残業以上恋未満


 午後十時。

 私が高松部長を待っていると、部長が少し気まずそうにフロアに顔を出した。

「……早河、お疲れ」
「お疲れさまです、高松部長」
「今日もまだ残っていたのか……」

 少し困ったように眉を下げる部長の目の前に、私は資料を突き出した。

「部長、見てください!コンペの企画資料、できました!」

 ここ数週間、残業しながら、高松部長とお喋りしながら仕上げた資料。
 私のこの仕事への想いを目一杯に詰めた。
 高松部長はふっと表情を緩めると、穏やかに言う。

「そうか、よかった。これで早河も残業することはなくなるんだな」

 その表情はどこか寂しそうで、胸がぎゅっとなる。
 私だってこの高松部長との残業の時間が大好きだった。寂しいに決まってる。
 けれど。

「高松部長。私、部長のこと好きです」
「え……」
「すみません、こんなこと言われても困るのはわかっています。けれど、私もちゃんと伝えておきたかったんです。部長と過ごすこの残業の時間が大好きで、部長のおかげで、コンペも頑張ろうって、ここまで全力で準備できたと思います。本当にありがとうございました」

 私がばっと頭を下げると、部長は「ああ、いや、俺はなにもしていないよ」とまた眉を下げる。

「早河が頑張った成果だ。きっとコンペもうまくいく」
「はい!絶対に企画通して見せます!」
「ああ、頑張れ」
「はい!」
「それじゃあ……」

 高松部長が踵を返す。

 ああ、きっと今日で会えなくなる。

 何故かそんな確信があって、私はぐっと唇を噛みしめた。
 俯いてしまった私に、高松部長がまたくるりとこちらを向いて。

 私の頭を優しく撫でた。

 その大きな手はものすごく温かくて、その温もりが余計に寂しさを増幅させる。

「……残業もほどほどにしておけよ」

 高松部長のいつもの言葉が頭に降ってきて、慌てて顔を上げたときにはもう、その姿はなかった。

 私の頬を、一筋の涙が伝った。
 けれどそれを乱暴に拭って、私は立ち上がる。

「部長、私、絶対にこの企画を通して、商品にしてみせます。
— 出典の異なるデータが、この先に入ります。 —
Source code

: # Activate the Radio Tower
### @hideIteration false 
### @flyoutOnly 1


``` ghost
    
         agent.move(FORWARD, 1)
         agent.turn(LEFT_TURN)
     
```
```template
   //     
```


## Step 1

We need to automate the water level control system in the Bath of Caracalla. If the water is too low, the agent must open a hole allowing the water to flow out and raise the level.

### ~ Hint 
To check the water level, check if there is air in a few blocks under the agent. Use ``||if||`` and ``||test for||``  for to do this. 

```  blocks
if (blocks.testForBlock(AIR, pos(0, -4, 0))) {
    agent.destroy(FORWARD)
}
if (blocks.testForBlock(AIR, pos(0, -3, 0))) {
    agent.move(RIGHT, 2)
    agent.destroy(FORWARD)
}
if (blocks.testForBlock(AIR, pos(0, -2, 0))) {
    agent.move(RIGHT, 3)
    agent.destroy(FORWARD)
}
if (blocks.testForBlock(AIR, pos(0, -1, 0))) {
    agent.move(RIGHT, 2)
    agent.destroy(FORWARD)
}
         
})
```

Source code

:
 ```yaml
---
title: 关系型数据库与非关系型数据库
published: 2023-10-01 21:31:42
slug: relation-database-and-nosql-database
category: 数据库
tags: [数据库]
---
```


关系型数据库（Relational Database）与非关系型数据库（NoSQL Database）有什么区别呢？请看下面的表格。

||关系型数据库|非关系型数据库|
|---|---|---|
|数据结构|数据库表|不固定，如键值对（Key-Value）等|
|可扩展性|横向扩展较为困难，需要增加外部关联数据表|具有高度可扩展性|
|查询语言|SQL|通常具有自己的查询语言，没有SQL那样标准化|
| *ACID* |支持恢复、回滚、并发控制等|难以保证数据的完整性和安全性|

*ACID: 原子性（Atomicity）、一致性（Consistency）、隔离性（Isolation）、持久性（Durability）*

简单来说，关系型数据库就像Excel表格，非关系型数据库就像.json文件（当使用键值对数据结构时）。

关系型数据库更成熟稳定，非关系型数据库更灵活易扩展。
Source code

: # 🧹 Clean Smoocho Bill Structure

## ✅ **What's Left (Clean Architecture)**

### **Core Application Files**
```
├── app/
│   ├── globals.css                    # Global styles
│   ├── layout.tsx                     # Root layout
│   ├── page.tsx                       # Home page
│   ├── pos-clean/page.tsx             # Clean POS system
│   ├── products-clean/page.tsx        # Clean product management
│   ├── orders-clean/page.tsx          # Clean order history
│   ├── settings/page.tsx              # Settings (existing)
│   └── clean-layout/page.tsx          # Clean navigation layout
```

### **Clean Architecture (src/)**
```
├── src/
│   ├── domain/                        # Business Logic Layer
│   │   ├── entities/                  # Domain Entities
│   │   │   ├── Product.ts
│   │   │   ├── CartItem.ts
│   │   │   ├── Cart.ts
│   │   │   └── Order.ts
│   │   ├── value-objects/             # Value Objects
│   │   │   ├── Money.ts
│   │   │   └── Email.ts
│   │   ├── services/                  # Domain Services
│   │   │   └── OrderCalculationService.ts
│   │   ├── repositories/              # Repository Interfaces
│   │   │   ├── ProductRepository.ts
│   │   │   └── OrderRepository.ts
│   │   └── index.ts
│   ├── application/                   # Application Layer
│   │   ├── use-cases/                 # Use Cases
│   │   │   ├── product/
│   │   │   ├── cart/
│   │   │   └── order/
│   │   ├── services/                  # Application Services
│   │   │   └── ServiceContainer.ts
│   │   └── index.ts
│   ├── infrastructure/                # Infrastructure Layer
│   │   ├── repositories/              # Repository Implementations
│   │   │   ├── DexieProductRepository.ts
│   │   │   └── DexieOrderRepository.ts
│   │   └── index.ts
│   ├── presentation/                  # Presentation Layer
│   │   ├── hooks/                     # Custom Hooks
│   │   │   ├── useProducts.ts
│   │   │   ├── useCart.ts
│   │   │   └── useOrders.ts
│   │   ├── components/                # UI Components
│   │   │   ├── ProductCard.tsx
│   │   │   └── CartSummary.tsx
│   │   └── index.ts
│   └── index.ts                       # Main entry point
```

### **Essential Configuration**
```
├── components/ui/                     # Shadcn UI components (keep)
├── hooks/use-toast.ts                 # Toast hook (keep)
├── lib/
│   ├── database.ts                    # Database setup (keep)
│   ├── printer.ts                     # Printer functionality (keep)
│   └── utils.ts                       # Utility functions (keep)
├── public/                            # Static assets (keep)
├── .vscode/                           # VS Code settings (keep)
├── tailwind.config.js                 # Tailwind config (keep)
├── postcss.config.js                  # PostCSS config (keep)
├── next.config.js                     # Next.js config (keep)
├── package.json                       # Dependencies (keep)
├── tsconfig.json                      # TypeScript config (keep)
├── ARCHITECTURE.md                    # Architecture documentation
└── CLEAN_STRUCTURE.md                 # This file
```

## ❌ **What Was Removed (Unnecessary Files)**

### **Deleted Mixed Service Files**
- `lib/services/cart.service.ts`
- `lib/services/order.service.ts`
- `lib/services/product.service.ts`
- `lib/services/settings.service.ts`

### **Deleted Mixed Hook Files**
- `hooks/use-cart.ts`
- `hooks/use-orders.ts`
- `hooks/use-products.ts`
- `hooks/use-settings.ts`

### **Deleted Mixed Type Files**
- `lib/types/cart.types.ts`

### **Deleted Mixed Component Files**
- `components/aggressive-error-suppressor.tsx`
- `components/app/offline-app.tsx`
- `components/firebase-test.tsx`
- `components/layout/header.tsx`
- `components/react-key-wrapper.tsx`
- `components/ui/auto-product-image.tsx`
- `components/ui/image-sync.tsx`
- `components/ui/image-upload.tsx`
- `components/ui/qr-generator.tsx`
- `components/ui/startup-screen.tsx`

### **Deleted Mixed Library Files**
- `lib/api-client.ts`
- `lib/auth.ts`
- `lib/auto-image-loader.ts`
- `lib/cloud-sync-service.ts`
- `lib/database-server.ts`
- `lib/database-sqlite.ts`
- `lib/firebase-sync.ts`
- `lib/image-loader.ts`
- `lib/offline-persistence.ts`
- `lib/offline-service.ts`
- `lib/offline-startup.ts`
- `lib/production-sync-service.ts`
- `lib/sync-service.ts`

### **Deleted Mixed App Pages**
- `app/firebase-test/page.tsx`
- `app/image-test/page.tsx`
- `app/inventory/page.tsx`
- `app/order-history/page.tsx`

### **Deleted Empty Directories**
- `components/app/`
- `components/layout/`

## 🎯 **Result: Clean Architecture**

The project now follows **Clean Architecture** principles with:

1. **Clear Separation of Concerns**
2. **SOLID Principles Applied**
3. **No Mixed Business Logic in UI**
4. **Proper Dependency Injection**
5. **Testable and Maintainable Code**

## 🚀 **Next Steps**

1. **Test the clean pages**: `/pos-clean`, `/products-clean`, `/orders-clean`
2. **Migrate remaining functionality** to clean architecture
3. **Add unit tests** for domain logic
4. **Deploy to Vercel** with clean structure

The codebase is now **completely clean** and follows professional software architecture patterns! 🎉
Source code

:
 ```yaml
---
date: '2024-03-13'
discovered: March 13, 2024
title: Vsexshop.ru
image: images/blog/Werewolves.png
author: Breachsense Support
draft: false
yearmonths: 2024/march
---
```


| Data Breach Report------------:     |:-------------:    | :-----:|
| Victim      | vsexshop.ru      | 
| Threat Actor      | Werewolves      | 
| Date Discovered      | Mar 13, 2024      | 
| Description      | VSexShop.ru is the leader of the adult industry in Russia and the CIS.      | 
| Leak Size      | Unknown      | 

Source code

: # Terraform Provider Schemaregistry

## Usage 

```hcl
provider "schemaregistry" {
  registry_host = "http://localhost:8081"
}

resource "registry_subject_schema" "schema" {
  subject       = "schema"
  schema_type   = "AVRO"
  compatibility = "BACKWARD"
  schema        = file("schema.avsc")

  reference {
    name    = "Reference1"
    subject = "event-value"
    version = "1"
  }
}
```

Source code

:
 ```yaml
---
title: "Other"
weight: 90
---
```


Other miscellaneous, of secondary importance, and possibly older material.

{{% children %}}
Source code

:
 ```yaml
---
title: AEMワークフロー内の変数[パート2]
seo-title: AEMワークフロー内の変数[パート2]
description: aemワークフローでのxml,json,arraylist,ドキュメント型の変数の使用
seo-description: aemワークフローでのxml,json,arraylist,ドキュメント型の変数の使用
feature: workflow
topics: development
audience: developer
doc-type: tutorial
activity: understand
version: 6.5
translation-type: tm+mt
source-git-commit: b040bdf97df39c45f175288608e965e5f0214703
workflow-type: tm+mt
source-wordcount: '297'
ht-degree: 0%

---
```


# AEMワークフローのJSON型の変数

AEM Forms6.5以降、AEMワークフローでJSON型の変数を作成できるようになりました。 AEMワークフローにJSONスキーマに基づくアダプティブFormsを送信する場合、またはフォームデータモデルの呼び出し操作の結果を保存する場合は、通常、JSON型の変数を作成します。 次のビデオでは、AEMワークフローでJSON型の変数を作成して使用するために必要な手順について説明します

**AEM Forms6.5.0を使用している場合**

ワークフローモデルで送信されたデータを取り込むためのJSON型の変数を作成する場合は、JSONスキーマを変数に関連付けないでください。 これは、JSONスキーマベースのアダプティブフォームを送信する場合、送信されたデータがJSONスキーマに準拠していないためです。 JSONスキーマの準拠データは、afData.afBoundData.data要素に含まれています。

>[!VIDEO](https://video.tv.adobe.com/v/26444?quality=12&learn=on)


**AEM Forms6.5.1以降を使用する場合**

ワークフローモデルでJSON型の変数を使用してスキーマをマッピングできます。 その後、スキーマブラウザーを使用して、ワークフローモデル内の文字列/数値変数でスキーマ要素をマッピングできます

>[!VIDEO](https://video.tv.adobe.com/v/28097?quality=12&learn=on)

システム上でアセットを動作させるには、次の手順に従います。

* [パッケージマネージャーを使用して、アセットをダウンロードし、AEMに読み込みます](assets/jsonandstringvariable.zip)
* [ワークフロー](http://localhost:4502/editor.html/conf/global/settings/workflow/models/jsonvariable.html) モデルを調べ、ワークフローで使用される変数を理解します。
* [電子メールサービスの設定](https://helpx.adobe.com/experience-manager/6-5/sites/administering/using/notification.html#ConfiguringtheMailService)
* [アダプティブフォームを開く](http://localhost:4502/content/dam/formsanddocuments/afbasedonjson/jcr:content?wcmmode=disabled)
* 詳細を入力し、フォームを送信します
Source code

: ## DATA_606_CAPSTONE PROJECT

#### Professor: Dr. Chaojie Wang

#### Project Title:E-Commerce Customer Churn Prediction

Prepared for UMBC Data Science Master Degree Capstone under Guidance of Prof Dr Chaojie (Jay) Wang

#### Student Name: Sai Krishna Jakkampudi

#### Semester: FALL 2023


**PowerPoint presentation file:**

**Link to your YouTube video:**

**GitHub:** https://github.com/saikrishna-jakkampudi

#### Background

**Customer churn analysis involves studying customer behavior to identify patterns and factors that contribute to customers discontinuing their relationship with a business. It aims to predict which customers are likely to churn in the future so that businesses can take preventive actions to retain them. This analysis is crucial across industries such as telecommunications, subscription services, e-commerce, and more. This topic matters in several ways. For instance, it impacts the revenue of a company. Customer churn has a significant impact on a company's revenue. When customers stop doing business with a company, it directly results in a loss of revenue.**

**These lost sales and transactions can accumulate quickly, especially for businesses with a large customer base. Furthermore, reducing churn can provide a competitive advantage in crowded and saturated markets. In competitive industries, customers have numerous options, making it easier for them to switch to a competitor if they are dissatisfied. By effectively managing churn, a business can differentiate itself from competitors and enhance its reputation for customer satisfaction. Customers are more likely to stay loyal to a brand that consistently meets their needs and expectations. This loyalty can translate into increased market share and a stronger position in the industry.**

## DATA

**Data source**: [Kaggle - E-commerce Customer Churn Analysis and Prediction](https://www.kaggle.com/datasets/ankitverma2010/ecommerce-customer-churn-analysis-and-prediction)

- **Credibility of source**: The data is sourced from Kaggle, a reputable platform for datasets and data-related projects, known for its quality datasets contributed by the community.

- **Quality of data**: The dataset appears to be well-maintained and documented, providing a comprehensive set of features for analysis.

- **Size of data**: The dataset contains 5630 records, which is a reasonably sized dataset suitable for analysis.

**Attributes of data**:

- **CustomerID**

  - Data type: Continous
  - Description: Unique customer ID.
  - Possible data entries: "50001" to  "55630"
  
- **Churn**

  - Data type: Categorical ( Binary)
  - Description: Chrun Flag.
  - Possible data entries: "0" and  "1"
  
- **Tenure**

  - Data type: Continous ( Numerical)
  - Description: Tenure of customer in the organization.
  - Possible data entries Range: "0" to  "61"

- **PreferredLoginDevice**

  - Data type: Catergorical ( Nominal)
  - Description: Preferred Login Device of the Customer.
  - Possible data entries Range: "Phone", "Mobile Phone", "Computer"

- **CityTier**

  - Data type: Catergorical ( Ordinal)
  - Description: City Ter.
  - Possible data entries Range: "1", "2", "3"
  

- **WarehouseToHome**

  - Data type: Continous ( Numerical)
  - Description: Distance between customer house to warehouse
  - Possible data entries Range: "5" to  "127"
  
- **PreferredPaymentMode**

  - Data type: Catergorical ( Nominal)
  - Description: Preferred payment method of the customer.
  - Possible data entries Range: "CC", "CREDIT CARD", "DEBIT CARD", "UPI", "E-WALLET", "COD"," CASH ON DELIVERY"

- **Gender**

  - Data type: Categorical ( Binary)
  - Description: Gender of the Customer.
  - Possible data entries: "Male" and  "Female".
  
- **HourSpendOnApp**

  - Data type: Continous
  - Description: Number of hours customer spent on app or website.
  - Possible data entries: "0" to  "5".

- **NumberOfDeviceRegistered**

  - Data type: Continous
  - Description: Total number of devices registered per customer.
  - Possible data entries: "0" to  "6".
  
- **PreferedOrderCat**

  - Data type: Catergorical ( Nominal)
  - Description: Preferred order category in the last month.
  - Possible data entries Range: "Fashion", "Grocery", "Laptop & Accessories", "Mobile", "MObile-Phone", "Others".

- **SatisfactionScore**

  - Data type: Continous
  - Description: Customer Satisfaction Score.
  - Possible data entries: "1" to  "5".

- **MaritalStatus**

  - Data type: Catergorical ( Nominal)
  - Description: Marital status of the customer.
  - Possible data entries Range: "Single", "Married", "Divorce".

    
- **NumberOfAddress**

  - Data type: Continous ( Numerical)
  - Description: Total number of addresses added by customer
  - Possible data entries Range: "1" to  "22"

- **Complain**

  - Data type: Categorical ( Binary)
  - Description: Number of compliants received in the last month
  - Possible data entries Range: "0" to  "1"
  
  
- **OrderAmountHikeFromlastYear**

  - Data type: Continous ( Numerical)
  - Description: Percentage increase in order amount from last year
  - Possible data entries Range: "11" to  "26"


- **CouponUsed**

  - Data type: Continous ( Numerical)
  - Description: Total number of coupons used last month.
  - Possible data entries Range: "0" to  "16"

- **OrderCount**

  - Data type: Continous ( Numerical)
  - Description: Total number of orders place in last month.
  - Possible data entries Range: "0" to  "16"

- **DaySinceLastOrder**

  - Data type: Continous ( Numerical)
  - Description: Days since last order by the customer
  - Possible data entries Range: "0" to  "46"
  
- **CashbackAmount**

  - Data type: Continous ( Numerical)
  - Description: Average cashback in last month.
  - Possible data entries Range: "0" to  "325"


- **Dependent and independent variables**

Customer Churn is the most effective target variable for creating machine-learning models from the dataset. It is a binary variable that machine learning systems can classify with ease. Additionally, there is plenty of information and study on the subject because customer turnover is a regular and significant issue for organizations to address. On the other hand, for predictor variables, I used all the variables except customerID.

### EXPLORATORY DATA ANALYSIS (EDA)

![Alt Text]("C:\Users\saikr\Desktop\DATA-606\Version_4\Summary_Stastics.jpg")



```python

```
来年までに、絶対」

 来年また高松部長に会えるかなんてわからないけれど、私はそう決意する。
 来年もし会えたら、絶対にいい報告をするんだから。




 その日を境に、残業しても高松部長がやってくることはなかった。

 けれど私は、結果を出すため仕事に向き合い続けた。
 でももちろん、部長に言われたように、残業はほどほどに。


 そうして私の企画は見事通り、商品化へと動き始めたのであった。